Hacker News new | ask | show | jobs
by codenerdz 4900 days ago
The article is mostly scaremongering, but the reason I posted it was mostly the 401k comments.

Any "old timers" (meaning those that put money away into 401k through out at least 2 recent market crashes, dotcom and the financial one) here willing to comment as to how their 401k fared? The biggest advantage I see(especially working for the company that does the matching) is that

a) Its a saving account that you cant take money out on a whim

b) Employee matching is free money

c) Youre not paying taxes untill youre ready to take it out and when you do take it out, your tax liability will be lower due to lower income

So you have all these financial advantages in 401k, the disadvantage is that you have to invest these funds wisely.

4 comments

It all depends on what your investing your 401k in, but putting it in a stock index fund is a pretty good guard against inflation.
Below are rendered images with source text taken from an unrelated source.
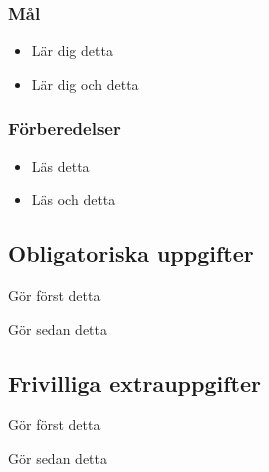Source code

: 

\subsubsection{Mål}
\begin{itemize}[nosep]
\item Lär dig detta
\item Lär dig och detta
\end{itemize}

\subsubsection{Förberedelser}
\begin{itemize}[nosep]
\item Läs detta
\item Läs och detta
\end{itemize}

\subsection{Obligatoriska uppgifter}


\Task Gör först detta

\Task Gör sedan detta

\subsection{Frivilliga extrauppgifter}

\Task Gör först detta

\Task Gör sedan detta
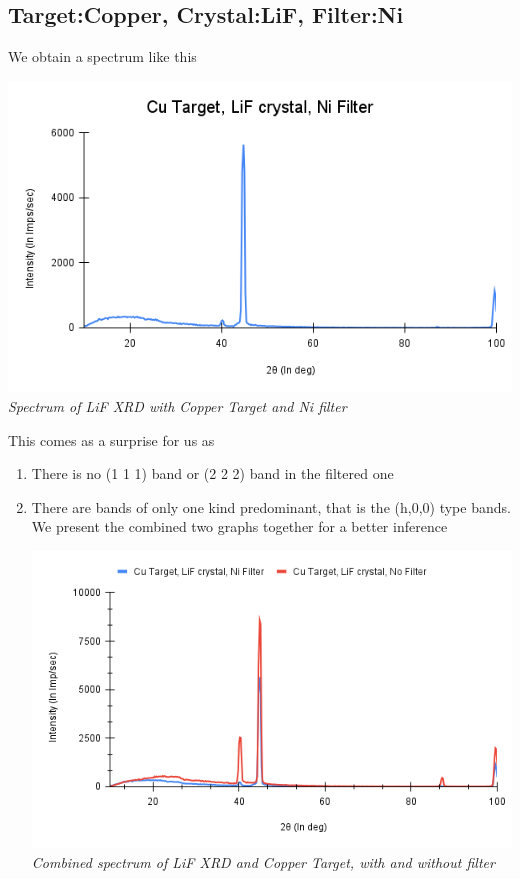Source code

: \documentclass[]{report}[12 pt]
\begin{document}
\subsection*{Target:Copper, Crystal:LiF, Filter:Ni}
We obtain a spectrum like this\\
\begin{center}
	\includegraphics[width=10 cm]{Cu Target, LiF crystal, Ni Filter.png}\\
	\textit{Spectrum of LiF XRD with Copper Target and Ni filter}
\end{center}
This comes as a surprise for us as
\begin{enumerate}
	\item There is no (1 1 1) band or (2 2 2) band in the filtered one
	\item There are bands of only one kind predominant, that is the (h,0,0) type bands. We present the combined two graphs together for a better inference
		\begin{center}
		\includegraphics[width=10 cm]{comb1.png}\\
		\textit{Combined spectrum of LiF XRD and Copper Target, with and without filter}
	\end{center}
\end{enumerate}
\end{document}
Stocks will adjust accordingly to inflation, but putting the money in the bank certainly won't. Also, it is amusing to me that people freak out and stop investing when the market tanks. That's like only buying groceries when they aren't on sale! The best time to buy stocks is when they are down. If you invest consistently over boom and bust, you can insulate yourself pretty well against major swings. Of course, free advice from strangers on the Internet is worth what you pay.
A big advantage for most people is that it is an automatic savings plan. Although you have more options investing on your own, many people would either spend it or forget to invest it.
d) It facilitates dollar-cost averaging, and lengthy time horizons

Yes, you have to invest wisely, but most plans have an S&P 500 index fund for growth and a Bond fund for income (your allocation mix should be more growth when younger, more income when older).

Until late in 2012, I came out ahead far more by paying down my graduate student loan debt than I did by contributing to my 401(k). However, that is because my graduate student loans are statutorily fixed at 6.5% or higher, whereas market returns have been close to zero or negative.
Market returns have been volatile. S&P 500 for the past few years [1]:

2012 16.00% 2011 2.05% 2010 15.06% 2009 26.46% 2008 −37.00% 2007 5.49% 2006 15.79%

[1] http://en.wikipedia.org/wiki/S%26P_500#Total_annual_returns_...

Yep, missing a word in my original comment... my net market returns were close to zero or negative until late 2012.